About this task: Output the opening lines of the records exactly. End with the line that contains "mkdir PhysicsTools".

Available data:
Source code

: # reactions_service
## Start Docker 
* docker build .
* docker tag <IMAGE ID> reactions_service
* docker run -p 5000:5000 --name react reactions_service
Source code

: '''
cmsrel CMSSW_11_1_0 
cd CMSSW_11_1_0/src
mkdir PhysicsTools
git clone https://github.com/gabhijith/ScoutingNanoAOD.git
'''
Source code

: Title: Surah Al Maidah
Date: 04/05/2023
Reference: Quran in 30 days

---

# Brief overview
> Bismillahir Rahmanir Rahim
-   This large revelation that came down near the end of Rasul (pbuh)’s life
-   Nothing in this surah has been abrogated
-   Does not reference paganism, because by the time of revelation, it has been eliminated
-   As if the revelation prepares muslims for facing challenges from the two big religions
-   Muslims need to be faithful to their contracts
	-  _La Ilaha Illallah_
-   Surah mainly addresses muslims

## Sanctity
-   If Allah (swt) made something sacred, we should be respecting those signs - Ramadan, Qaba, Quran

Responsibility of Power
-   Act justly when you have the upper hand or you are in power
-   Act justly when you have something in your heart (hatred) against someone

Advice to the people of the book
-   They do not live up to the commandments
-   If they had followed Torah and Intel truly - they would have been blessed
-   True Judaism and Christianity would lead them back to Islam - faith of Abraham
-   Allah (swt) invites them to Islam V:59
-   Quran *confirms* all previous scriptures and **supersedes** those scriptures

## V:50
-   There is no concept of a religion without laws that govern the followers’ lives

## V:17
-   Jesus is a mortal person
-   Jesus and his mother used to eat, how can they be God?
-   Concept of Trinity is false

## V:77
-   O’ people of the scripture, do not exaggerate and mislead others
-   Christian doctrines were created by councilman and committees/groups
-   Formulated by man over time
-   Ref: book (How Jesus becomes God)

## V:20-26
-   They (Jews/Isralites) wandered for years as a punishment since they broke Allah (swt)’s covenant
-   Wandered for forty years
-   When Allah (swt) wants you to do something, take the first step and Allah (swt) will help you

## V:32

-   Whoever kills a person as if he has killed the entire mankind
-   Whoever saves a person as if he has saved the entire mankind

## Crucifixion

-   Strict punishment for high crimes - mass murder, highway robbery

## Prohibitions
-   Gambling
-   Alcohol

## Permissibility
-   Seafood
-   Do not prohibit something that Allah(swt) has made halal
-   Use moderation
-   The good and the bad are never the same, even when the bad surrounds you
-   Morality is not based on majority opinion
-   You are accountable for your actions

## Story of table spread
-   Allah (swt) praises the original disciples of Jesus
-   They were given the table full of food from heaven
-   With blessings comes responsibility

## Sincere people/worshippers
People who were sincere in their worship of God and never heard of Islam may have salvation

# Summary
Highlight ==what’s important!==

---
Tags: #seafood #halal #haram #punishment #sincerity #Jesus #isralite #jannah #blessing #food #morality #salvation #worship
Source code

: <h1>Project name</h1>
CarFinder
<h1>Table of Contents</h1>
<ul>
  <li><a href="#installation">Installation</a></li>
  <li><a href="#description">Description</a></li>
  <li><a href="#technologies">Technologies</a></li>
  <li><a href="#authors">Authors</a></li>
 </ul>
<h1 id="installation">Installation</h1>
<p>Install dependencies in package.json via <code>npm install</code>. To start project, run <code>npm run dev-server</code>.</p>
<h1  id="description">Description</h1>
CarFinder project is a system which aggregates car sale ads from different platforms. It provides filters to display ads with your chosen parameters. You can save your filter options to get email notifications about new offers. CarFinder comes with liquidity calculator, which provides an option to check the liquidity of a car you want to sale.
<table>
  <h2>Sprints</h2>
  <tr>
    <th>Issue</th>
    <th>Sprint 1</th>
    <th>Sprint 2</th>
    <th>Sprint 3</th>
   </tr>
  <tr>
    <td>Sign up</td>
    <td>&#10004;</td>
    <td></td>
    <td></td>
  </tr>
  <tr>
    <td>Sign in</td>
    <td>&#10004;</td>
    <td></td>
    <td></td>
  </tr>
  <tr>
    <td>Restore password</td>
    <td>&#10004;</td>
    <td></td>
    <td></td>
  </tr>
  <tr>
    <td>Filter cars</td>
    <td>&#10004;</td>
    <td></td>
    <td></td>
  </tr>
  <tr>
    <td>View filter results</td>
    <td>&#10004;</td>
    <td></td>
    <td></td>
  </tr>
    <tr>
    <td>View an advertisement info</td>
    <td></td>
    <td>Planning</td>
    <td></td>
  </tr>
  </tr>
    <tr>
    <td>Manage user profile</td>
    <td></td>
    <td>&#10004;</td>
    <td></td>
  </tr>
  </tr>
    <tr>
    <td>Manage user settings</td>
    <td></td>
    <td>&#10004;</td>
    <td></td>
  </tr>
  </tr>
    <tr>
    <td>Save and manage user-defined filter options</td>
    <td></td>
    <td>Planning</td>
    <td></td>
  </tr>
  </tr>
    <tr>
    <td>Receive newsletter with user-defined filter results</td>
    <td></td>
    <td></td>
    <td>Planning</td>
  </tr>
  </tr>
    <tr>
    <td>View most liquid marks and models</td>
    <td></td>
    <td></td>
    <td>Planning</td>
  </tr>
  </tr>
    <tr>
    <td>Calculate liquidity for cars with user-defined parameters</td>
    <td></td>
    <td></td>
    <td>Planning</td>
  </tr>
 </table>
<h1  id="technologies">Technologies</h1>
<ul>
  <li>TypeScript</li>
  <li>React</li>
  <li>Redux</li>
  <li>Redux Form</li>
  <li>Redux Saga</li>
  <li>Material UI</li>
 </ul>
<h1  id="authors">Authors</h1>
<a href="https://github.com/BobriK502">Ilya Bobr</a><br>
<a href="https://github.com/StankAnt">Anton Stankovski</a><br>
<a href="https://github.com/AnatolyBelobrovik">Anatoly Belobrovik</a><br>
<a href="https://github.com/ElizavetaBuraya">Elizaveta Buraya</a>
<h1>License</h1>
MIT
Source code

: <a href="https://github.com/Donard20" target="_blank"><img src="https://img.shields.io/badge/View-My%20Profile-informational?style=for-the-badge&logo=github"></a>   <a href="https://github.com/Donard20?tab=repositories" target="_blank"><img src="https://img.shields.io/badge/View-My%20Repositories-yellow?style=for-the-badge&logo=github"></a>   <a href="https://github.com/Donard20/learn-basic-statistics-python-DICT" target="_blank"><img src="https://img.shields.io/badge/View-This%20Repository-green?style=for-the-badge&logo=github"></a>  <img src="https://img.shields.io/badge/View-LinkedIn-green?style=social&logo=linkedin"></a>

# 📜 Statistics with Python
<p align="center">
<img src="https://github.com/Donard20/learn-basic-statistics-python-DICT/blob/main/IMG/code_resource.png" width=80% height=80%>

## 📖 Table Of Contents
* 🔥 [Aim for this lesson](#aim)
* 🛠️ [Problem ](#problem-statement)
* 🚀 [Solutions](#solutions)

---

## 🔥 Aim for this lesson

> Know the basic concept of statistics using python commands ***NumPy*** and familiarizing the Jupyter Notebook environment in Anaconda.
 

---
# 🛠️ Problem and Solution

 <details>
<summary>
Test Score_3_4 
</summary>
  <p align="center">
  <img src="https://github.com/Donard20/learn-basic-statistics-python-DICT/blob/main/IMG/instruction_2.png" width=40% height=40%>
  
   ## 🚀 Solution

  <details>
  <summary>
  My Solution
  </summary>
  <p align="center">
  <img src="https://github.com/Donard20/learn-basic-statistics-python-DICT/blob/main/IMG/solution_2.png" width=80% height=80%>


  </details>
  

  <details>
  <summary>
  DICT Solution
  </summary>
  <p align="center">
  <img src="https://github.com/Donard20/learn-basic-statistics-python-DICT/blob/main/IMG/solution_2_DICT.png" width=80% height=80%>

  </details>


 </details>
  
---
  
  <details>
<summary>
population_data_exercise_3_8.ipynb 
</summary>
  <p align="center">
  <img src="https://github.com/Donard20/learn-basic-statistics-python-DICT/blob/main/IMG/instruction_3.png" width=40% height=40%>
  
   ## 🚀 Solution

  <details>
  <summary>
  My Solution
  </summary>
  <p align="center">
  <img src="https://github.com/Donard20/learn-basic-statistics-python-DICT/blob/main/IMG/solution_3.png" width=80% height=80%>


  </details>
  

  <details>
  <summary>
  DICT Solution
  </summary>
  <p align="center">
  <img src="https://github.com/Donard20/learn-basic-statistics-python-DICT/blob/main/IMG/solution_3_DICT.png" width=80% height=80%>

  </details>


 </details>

Reply:
Source code

: # reactions_service
## Start Docker 
* docker build .
* docker tag <IMAGE ID> reactions_service
* docker run -p 5000:5000 --name react reactions_service
Source code

: '''
cmsrel CMSSW_11_1_0 
cd CMSSW_11_1_0/src
mkdir PhysicsTools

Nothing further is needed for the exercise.